09 December, 2009

Coffee

Learned about making coffee last night.
All drink knowledge tend to be very nerdy with silly details and insider only knowledge.
Maybe that's why it intrigues me. =)
Now I want to learn about bartending. Or actually just making drinks, to actually "tend a bar" is not the point for me. But I'm not going to be that nerdy that I call it mixology. ;)

Food knowledge seems to make more sense to me. As soon as it's liquid I have a little bit harder to grasp it, (yes, it's a bit of an ironic metaphor) but I'm guessing it's basically the same when it comes down to it.
Very interesting to learn!

Want to know moooore now!

03 December, 2009

Swedish cookies

Cooooookies from Ikea, nam nam nam, (havreflarn, pepparkakor). Slooowly decorating the tree...a few things every time I pass... Most of the other Christmas stuff already up...so pretty. Done lots of laundry today. Took a walk taking photos this morning. After a night of dancing. Will post in a near future. (Tonight? Tomorrow? Next week?) A little bit busy. Going to have a housewarming party this weekend so trying to do the finishing touches to the apartment...and the Christmas decorations.

Joined Google Wave today. Don't know how to use it yet or what to use it for...but I'm going to figure it out.

Want to see a picture of how I look right now? Here it is:



02 December, 2009

Everyone is a little entitled to some late night anxiety right? Referring to the friend post... In Sweden we call it the wolf hour. Ouwouwoooouuuu!
Now everything feels much better again! And as you can see yesterday was a fun day.

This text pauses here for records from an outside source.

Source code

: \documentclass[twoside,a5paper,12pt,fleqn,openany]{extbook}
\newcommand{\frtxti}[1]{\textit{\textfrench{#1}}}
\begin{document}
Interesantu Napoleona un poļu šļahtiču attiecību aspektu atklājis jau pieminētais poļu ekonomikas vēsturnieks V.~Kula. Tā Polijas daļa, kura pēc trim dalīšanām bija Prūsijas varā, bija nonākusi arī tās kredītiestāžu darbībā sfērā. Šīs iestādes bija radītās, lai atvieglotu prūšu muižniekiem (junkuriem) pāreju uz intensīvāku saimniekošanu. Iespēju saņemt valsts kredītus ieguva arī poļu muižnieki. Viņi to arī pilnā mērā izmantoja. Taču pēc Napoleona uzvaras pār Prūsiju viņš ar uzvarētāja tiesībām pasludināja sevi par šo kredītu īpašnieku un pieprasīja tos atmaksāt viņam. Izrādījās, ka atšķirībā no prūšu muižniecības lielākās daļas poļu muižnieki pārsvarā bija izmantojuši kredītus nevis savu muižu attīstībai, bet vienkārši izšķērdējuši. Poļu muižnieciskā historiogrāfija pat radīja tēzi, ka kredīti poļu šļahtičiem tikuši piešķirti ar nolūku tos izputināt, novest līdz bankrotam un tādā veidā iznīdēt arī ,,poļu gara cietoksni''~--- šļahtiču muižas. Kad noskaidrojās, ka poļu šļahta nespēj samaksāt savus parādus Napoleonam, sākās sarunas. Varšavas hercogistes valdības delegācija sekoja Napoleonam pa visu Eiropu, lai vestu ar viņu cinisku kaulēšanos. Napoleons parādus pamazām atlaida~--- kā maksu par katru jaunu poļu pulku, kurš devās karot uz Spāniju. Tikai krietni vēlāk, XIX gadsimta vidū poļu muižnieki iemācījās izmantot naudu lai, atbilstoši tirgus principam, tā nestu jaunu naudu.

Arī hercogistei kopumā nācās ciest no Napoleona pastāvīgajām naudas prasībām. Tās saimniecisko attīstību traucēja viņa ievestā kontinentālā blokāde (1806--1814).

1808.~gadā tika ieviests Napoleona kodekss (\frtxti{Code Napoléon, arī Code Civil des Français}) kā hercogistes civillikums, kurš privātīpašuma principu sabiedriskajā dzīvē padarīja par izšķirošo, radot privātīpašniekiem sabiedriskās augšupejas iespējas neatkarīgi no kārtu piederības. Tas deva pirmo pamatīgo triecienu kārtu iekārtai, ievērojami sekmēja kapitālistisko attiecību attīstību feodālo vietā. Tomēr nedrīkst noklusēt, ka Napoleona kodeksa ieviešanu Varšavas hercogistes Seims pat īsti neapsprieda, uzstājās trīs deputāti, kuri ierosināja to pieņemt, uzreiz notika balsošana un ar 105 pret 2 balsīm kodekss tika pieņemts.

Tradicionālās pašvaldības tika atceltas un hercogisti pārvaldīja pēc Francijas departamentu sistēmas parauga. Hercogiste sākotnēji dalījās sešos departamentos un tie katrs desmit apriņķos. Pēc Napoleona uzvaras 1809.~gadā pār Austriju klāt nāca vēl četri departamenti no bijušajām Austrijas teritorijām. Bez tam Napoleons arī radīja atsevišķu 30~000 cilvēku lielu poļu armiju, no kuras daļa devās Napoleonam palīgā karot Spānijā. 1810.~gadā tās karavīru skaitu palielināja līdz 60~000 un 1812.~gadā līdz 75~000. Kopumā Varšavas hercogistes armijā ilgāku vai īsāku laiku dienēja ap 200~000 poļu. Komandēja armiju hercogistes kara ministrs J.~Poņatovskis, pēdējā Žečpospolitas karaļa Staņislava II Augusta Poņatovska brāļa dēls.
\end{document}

Everybody was extremly nice, suprisingly helpful...from busdrivers in Brooklyn to another security guard to Ikea customers...(except the employees just because they didn't know more than us.)

Really...?

Security gard: Ooh I've never met sweedes before! 
Me: Really...? 
Sec guard: Never. 
Me: ...But you work at Ikea!?

Friends...

I hate coming out from a period of being sick. The world around you has forgotten about you.

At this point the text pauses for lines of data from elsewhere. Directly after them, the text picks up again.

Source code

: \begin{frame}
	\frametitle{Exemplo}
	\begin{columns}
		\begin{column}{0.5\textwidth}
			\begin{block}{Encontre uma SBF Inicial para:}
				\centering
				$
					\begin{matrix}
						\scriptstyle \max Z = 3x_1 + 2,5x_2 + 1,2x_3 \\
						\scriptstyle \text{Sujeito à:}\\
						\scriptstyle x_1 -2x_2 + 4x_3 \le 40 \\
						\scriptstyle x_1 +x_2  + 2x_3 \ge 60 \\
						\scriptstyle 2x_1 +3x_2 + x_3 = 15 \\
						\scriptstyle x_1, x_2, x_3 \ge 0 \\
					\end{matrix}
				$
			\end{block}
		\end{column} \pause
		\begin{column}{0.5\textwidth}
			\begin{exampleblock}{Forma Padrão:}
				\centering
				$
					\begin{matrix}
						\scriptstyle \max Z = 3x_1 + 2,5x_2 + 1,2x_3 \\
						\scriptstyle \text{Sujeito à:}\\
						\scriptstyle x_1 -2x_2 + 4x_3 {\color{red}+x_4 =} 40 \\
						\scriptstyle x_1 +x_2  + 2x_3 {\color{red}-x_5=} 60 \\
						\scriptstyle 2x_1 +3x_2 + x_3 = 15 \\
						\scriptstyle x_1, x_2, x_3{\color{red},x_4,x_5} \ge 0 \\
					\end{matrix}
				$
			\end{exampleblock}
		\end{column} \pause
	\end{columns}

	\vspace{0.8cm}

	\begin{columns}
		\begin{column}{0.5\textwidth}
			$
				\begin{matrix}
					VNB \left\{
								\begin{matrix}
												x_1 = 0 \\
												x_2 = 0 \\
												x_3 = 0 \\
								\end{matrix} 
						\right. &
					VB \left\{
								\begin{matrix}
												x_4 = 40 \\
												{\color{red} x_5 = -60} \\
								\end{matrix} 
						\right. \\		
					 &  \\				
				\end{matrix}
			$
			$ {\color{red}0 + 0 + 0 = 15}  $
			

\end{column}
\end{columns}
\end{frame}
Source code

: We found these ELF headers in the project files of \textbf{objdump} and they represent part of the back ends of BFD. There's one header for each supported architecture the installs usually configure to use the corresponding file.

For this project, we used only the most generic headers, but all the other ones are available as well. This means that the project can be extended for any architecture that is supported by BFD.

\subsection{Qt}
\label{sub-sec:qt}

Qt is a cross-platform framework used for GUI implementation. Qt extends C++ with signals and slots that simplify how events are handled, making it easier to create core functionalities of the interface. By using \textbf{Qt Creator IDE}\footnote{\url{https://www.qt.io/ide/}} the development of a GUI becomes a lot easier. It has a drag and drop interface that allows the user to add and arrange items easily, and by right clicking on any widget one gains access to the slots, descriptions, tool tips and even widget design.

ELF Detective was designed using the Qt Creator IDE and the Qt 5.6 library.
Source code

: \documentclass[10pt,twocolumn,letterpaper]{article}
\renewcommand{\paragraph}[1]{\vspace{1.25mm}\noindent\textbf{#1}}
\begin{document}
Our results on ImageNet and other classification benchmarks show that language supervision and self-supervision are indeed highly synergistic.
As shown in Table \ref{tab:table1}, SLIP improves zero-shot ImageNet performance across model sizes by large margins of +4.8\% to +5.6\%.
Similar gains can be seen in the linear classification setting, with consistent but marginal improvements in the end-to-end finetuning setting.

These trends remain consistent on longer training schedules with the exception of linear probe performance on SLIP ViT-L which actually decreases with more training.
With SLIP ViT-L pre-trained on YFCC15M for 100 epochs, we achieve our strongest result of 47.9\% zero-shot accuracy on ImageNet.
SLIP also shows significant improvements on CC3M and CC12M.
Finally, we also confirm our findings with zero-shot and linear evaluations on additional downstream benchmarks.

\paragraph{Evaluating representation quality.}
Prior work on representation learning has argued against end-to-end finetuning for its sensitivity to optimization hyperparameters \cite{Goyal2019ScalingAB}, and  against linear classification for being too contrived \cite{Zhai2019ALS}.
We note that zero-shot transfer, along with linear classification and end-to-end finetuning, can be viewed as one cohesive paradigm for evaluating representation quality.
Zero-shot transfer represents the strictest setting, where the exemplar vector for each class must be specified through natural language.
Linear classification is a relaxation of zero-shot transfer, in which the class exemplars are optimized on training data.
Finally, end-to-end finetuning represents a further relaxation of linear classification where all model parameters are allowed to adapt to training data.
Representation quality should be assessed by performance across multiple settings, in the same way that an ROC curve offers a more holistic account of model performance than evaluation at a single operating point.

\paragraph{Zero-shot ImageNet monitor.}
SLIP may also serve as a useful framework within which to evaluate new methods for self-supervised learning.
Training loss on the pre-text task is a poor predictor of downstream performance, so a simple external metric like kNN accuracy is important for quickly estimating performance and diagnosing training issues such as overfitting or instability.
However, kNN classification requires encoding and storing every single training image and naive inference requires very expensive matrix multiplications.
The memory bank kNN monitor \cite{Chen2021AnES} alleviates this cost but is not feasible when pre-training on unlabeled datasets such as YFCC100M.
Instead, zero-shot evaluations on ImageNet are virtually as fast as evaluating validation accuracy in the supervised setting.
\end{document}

I haven't had energy to get in touch with my friends, or even call them back. Never any good news or interesting things to tell makes it harder. You could argue that it's not real friends if they aren't staying through that....but at the same time I haven't been a good friend at all. Being sick is depressive. No energy for anything fun. Just comes with guilt, stress and anxiety. Thank God I'm not severely sick at least. Just "blame god" that I caught so many colds after each other this last year...Exhausting. And it's nothing you can be proud of so when I'm sick, I'm hiding.

Well I've been feeling well for a while now...trying to catch up with friends. Seeing who's still out there. It's rough. Some are sweet and understanding. Other's hurt but trying to be forgiving. Some have had so much going on themselves they're oblivious. Others have left.

Family's bound to stick around though. And here's a big Thank God, not only are they bound to, mine actually do =) Without my family I'd be nothing. They're the best friends I could ever wish for.

And having good friends...is the best things in life.

Living across the ocean far away from some of them doesn't make things easier at all. They probably think I've forgot about them. When in reality I miss them most of all.